- EXERCISE DIRECTIONS
Select the lines of the records containing the word "gitbook" and list them.

- INPUT FOR THIS TASK
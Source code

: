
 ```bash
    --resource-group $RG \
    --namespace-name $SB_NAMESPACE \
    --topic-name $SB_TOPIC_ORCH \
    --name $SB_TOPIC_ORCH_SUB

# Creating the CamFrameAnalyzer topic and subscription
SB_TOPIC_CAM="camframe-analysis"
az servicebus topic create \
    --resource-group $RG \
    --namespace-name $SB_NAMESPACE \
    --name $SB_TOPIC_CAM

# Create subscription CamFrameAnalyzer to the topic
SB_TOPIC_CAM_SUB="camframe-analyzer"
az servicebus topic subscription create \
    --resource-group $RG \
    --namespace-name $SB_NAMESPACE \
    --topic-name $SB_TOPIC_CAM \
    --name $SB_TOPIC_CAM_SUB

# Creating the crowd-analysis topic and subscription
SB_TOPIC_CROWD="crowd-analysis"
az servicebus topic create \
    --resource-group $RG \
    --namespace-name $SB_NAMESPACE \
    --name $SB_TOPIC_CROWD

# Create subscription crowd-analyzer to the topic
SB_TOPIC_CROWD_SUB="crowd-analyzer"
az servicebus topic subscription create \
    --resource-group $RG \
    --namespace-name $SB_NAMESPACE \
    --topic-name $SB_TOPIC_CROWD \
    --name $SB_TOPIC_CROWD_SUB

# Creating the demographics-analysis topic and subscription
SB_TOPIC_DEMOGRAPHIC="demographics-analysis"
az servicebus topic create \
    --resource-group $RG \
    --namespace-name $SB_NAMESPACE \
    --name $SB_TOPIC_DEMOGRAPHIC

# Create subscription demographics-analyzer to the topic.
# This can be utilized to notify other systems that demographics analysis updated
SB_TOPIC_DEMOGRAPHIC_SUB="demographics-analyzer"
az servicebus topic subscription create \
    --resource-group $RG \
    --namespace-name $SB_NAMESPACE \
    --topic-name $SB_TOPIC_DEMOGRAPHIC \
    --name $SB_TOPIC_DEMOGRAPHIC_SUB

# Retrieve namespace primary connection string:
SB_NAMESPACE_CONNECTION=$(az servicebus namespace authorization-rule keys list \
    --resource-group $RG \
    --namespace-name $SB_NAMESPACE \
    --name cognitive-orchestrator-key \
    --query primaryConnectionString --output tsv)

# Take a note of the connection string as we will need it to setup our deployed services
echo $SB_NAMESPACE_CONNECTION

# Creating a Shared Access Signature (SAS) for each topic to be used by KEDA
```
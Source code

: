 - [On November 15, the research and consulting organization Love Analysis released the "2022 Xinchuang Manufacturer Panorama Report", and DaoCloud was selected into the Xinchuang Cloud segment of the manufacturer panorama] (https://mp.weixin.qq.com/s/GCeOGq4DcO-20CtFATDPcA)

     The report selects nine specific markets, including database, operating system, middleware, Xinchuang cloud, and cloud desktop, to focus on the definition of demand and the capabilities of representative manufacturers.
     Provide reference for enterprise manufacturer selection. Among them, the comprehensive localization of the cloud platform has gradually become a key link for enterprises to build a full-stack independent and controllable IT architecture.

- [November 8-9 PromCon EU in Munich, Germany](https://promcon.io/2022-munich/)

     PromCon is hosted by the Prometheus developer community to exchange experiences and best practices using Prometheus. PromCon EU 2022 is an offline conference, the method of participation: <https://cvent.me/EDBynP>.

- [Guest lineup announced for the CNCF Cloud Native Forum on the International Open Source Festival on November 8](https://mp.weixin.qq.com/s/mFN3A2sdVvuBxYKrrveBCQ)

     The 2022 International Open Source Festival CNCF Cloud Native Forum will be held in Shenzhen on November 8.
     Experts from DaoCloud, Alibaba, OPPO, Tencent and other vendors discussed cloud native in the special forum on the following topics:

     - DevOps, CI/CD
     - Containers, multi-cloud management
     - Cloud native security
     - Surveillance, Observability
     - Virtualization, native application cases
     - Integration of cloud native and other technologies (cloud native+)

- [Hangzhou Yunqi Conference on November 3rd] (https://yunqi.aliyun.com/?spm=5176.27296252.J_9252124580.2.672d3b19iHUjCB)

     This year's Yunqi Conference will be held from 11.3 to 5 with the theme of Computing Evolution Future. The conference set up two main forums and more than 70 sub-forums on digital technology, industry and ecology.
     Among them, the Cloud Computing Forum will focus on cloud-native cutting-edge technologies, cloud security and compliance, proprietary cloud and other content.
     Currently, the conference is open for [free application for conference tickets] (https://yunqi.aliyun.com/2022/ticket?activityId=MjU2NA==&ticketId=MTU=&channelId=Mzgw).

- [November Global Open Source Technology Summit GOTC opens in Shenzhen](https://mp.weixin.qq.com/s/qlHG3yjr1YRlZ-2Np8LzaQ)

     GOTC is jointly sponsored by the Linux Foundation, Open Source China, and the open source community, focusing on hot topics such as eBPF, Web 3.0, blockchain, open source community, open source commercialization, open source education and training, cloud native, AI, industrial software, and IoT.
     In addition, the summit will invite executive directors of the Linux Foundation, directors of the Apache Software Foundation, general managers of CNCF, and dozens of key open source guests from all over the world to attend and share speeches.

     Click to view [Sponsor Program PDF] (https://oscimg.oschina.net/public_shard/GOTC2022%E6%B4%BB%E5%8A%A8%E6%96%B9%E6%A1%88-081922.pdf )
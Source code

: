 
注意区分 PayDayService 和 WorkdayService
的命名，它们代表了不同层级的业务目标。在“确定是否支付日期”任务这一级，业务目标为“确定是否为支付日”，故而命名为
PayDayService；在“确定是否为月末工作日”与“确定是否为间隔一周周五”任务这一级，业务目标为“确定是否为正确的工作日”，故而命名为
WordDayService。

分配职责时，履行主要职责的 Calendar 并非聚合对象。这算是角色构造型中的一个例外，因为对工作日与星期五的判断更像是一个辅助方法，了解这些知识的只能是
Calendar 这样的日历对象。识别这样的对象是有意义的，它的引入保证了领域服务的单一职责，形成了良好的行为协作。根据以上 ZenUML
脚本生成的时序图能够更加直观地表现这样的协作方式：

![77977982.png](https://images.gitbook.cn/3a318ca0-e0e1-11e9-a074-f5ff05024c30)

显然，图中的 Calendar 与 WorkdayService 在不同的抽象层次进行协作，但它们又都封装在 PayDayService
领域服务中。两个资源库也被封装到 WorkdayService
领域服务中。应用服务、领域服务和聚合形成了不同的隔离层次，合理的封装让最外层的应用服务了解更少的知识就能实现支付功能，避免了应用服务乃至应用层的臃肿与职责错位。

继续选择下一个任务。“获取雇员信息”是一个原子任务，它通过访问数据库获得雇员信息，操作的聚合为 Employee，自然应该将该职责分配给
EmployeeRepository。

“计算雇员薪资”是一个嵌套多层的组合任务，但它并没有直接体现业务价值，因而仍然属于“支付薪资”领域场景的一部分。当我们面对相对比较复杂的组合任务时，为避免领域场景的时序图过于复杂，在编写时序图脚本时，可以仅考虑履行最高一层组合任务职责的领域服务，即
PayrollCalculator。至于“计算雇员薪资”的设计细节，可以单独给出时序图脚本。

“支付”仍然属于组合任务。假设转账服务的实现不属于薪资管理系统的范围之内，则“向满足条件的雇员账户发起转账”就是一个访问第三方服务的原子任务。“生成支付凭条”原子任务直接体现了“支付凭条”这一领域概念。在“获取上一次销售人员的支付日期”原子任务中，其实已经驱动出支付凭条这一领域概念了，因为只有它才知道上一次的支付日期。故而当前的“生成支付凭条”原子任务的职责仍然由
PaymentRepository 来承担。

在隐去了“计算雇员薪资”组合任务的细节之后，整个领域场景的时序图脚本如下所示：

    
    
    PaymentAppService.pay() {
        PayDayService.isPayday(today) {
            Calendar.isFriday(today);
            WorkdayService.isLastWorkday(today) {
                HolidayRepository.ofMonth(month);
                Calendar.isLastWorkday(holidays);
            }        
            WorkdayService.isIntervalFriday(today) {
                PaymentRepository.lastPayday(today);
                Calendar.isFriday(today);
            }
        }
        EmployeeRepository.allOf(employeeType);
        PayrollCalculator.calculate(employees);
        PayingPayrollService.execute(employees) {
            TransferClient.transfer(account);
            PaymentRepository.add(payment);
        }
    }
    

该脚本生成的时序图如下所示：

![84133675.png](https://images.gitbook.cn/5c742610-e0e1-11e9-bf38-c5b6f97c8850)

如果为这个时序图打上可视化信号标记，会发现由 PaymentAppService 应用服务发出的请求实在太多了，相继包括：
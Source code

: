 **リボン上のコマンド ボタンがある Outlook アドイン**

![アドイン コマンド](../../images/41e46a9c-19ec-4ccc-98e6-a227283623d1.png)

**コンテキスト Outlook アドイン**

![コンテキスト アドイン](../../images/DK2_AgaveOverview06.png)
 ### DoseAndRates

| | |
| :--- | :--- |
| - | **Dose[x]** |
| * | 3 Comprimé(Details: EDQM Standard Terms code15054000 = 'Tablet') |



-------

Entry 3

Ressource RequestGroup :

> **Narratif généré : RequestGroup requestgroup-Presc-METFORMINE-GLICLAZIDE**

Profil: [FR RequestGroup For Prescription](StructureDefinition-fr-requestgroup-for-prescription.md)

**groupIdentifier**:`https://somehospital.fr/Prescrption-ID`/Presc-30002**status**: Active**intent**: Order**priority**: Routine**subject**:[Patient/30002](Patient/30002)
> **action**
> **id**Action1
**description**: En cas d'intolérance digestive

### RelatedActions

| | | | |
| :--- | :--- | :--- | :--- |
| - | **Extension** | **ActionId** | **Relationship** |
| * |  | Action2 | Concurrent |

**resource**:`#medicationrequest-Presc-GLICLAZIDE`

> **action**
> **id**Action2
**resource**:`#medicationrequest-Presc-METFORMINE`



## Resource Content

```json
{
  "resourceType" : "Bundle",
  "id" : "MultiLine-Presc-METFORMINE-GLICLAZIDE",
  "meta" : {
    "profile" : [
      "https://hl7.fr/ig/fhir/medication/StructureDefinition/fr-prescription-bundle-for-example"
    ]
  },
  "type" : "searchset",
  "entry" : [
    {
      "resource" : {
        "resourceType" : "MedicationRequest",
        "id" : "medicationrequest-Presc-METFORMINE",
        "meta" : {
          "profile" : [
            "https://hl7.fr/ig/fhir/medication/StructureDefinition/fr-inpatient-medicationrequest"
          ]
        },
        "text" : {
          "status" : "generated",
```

- FINAL ANSWER
![77977982.png](https://images.gitbook.cn/3a318ca0-e0e1-11e9-a074-f5ff05024c30)
![84133675.png](https://images.gitbook.cn/5c742610-e0e1-11e9-bf38-c5b6f97c8850)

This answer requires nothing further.